◆ What is required ◆
Go through the data below and gather each line containing "from".

Data records below:

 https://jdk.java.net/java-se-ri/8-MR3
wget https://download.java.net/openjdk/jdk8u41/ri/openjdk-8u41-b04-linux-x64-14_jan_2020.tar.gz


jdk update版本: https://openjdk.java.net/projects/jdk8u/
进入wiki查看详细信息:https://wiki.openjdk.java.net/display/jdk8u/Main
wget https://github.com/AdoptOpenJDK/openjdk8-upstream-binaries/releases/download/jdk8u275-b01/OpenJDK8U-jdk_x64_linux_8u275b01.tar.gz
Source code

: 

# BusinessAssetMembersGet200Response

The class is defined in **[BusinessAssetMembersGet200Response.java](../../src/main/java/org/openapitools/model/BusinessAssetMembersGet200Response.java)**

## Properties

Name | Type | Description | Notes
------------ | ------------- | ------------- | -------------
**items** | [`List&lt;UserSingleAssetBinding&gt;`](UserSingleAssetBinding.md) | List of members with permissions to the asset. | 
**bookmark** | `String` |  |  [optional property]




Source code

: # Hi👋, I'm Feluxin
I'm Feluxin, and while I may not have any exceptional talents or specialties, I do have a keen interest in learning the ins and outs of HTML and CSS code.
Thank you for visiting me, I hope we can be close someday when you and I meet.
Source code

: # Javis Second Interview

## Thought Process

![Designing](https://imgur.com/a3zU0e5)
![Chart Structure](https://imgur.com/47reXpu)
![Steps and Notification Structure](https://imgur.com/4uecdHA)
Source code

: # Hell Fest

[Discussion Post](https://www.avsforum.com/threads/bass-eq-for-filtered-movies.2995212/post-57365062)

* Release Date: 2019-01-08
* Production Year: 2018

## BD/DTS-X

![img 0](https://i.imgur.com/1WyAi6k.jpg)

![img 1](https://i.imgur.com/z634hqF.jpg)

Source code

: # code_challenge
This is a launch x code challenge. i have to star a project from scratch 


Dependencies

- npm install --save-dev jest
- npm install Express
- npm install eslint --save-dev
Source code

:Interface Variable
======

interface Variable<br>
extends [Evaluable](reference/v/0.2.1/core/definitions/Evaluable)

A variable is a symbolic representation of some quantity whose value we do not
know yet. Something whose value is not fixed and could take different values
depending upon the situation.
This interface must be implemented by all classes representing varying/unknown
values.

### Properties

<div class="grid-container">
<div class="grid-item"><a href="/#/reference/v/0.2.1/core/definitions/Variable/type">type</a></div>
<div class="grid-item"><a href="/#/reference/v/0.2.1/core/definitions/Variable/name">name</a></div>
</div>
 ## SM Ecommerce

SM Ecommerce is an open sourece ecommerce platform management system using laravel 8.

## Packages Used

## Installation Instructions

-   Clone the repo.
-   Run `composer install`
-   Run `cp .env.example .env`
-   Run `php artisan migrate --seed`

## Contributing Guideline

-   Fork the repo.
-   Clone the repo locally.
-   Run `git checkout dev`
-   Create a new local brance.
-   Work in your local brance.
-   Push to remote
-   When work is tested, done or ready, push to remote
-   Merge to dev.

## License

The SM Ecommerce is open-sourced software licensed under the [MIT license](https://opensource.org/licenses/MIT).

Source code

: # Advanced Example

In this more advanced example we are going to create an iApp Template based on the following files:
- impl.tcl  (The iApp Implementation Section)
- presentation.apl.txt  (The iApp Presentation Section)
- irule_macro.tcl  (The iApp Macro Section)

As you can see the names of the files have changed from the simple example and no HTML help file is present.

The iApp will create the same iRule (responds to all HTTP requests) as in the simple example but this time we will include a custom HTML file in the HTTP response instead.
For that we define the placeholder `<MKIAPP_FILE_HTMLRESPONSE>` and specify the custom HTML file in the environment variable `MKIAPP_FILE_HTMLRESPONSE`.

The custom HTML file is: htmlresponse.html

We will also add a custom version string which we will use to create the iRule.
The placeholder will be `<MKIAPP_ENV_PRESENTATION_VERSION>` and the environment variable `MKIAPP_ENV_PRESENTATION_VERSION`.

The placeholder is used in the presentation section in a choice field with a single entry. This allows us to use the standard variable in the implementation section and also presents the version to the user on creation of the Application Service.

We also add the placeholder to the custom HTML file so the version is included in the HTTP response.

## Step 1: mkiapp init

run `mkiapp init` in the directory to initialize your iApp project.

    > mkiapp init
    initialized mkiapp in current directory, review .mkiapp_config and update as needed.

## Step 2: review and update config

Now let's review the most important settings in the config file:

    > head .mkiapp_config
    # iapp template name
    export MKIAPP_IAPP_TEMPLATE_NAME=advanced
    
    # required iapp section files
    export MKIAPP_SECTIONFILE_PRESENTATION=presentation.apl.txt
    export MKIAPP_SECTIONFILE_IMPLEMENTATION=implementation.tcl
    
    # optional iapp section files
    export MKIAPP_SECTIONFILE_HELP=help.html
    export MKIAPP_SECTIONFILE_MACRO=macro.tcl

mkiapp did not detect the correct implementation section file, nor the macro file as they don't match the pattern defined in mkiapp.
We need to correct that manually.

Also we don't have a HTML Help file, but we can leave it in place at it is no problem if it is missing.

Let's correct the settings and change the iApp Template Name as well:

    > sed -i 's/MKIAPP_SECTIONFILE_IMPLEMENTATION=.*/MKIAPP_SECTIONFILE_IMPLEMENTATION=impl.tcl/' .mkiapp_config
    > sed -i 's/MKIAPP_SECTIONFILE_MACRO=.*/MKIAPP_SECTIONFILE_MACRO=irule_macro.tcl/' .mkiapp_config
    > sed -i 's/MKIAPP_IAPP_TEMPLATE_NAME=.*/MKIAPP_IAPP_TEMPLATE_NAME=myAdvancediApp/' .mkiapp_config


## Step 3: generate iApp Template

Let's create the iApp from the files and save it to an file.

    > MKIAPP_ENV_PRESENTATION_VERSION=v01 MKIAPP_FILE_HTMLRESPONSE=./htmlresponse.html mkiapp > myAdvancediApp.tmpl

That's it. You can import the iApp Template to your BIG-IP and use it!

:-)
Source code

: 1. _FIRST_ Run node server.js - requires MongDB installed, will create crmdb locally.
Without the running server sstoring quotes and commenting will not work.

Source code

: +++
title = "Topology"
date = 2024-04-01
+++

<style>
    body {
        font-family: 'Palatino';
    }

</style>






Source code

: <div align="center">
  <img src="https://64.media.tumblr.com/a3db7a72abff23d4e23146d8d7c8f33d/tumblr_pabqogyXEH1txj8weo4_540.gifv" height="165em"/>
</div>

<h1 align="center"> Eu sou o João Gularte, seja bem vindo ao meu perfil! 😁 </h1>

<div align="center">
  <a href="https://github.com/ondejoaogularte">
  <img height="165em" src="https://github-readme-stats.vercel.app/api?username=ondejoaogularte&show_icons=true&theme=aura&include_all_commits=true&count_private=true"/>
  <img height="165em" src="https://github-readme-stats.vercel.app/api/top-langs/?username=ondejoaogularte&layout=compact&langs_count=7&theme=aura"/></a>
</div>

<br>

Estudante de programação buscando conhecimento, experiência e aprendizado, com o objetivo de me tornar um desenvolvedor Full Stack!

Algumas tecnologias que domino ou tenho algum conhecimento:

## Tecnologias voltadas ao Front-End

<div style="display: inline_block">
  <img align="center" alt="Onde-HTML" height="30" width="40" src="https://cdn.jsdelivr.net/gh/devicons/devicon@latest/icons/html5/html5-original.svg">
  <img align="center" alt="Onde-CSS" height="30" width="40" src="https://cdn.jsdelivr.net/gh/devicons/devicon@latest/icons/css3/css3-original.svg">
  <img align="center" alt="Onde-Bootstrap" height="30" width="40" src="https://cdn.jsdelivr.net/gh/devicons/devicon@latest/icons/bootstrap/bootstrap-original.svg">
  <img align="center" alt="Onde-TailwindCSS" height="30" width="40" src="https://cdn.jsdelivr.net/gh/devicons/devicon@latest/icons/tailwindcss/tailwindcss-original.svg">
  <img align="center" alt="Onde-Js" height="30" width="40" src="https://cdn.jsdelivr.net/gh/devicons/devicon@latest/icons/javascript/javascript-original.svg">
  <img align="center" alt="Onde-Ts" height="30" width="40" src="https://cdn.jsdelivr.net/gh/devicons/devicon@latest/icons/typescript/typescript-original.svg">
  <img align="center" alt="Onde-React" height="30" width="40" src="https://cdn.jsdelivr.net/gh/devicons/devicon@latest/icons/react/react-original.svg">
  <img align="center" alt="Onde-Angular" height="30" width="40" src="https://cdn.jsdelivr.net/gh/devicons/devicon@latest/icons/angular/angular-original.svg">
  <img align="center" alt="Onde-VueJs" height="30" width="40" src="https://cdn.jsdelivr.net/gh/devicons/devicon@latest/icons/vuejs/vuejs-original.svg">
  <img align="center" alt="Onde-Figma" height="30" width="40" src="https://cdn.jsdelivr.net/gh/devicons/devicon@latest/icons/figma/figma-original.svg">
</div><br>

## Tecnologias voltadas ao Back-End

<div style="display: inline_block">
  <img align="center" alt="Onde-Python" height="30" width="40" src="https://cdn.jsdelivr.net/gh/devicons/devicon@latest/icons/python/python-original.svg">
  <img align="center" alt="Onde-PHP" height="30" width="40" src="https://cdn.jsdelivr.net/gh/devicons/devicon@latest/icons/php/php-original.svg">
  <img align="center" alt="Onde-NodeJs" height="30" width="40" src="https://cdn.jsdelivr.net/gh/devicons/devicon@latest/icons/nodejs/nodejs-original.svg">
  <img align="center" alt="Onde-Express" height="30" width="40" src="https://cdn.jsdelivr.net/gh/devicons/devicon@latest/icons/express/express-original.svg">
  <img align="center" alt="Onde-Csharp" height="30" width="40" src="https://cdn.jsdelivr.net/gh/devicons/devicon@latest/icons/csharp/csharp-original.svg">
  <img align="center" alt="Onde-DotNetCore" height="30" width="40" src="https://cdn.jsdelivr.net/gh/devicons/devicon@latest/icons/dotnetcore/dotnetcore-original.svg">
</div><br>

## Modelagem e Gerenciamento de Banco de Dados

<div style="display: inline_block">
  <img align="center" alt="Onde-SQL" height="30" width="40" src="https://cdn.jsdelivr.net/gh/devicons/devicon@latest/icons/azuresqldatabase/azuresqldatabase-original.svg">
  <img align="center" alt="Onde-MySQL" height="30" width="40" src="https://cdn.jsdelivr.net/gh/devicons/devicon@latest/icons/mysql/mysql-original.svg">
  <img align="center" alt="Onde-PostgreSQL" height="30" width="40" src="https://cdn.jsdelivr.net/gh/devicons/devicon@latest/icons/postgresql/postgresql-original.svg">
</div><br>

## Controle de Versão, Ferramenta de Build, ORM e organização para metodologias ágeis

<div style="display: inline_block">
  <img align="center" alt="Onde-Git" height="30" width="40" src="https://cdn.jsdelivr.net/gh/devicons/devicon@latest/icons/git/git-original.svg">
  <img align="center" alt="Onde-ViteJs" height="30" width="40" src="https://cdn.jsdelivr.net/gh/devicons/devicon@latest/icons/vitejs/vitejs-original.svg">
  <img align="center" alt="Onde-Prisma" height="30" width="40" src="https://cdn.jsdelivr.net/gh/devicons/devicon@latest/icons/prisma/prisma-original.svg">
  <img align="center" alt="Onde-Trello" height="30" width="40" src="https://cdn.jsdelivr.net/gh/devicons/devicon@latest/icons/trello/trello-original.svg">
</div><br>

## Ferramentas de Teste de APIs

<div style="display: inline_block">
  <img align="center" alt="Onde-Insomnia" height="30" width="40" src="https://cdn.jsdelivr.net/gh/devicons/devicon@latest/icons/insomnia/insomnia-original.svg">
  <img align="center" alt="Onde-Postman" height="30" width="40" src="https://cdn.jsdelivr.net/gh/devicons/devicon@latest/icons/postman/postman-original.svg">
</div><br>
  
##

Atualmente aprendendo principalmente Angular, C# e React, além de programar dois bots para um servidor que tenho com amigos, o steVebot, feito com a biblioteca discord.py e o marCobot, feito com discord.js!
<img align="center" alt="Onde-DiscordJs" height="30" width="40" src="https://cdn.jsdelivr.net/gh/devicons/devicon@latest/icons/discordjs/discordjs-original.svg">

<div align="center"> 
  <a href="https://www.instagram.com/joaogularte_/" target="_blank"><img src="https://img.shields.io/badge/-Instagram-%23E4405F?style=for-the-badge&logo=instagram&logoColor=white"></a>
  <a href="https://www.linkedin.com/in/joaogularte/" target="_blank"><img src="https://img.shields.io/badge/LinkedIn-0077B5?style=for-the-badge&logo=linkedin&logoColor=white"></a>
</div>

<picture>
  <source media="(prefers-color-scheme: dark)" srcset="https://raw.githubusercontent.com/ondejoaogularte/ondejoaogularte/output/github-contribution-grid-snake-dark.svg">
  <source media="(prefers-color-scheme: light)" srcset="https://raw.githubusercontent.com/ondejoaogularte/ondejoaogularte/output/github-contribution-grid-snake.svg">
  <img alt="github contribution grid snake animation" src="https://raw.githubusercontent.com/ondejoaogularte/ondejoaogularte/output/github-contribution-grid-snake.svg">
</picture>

End of Data records.

◆ Solution for this task ◆
This is a launch x code challenge. i have to star a project from scratch 
As you can see the names of the files have changed from the simple example and no HTML help file is present.
Let's create the iApp from the files and save it to an file.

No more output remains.